**TASK DIRECTIONS**
Every line of the data below that holds the string "Test" needs to be reported.
··· DATASET ···
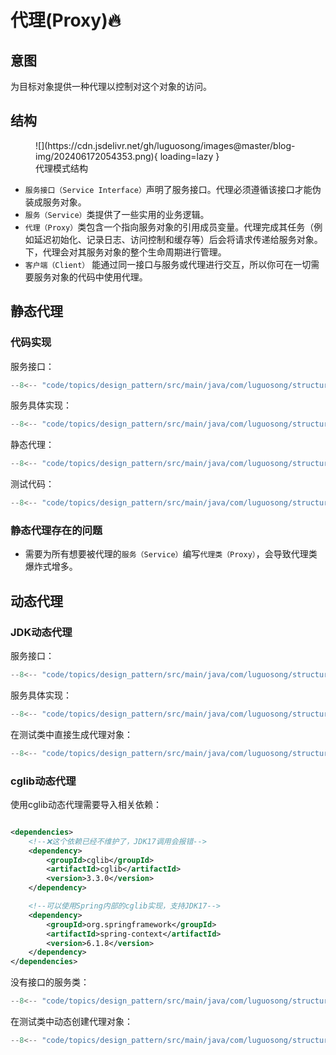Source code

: # 代理(Proxy)🔥

## 意图

为目标对象提供一种代理以控制对这个对象的访问。

## 结构

<figure markdown="span">
  ![](https://cdn.jsdelivr.net/gh/luguosong/images@master/blog-img/202406172054353.png){ loading=lazy }
  <figcaption>代理模式结构</figcaption>
</figure>

- `服务接口（Service Interface）`声明了服务接口。代理必须遵循该接口才能伪装成服务对象。
- `服务（Service）`类提供了一些实用的业务逻辑。
- `代理（Proxy）`类包含一个指向服务对象的引用成员变量。代理完成其任务（例如延迟初始化、记录日志、访问控制和缓存等）后会将请求传递给服务对象。下，代理会对其服务对象的整个生命周期进行管理。
- `客户端（Client）` 能通过同一接口与服务或代理进行交互，所以你可在一切需要服务对象的代码中使用代理。

## 静态代理

### 代码实现

服务接口：

``` java
--8<-- "code/topics/design_pattern/src/main/java/com/luguosong/structural/proxy/static_proxy/UserService.java"
```

服务具体实现：

``` java
--8<-- "code/topics/design_pattern/src/main/java/com/luguosong/structural/proxy/static_proxy/UserServiceImpl.java"
```

静态代理：

``` java
--8<-- "code/topics/design_pattern/src/main/java/com/luguosong/structural/proxy/static_proxy/UserServiceProxy.java"
```

测试代码：

``` java
--8<-- "code/topics/design_pattern/src/main/java/com/luguosong/structural/proxy/static_proxy/Test.java"
```



### 静态代理存在的问题

- 需要为所有想要被代理的`服务（Service）`编写`代理类（Proxy）`，会导致代理类爆炸式增多。

## 动态代理

### JDK动态代理

服务接口：

``` java
--8<-- "code/topics/design_pattern/src/main/java/com/luguosong/structural/proxy/dynamic_proxy_jdk/UserService.java"
```

服务具体实现：

``` java
--8<-- "code/topics/design_pattern/src/main/java/com/luguosong/structural/proxy/dynamic_proxy_jdk/UserServiceImpl.java"
```

在测试类中直接生成代理对象：

``` java
--8<-- "code/topics/design_pattern/src/main/java/com/luguosong/structural/proxy/dynamic_proxy_jdk/Test.java"
```

### cglib动态代理

使用cglib动态代理需要导入相关依赖：

```xml

<dependencies>
    <!--❌这个依赖已经不维护了，JDK17调用会报错-->
    <dependency>
        <groupId>cglib</groupId>
        <artifactId>cglib</artifactId>
        <version>3.3.0</version>
    </dependency>

    <!--可以使用Spring内部的cglib实现，支持JDK17-->
    <dependency>
        <groupId>org.springframework</groupId>
        <artifactId>spring-context</artifactId>
        <version>6.1.8</version>
    </dependency>
</dependencies>
```

没有接口的服务类：

``` java
--8<-- "code/topics/design_pattern/src/main/java/com/luguosong/structural/proxy/dynamic_proxy_cglib/UserServiceImpl.java"
```

在测试类中动态创建代理对象：

``` java
--8<-- "code/topics/design_pattern/src/main/java/com/luguosong/structural/proxy/dynamic_proxy_cglib/Test.java"
```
···
**FINAL ANSWER**
--8<-- "code/topics/design_pattern/src/main/java/com/luguosong/structural/proxy/static_proxy/Test.java"
--8<-- "code/topics/design_pattern/src/main/java/com/luguosong/structural/proxy/dynamic_proxy_jdk/Test.java"
--8<-- "code/topics/design_pattern/src/main/java/com/luguosong/structural/proxy/dynamic_proxy_cglib/Test.java"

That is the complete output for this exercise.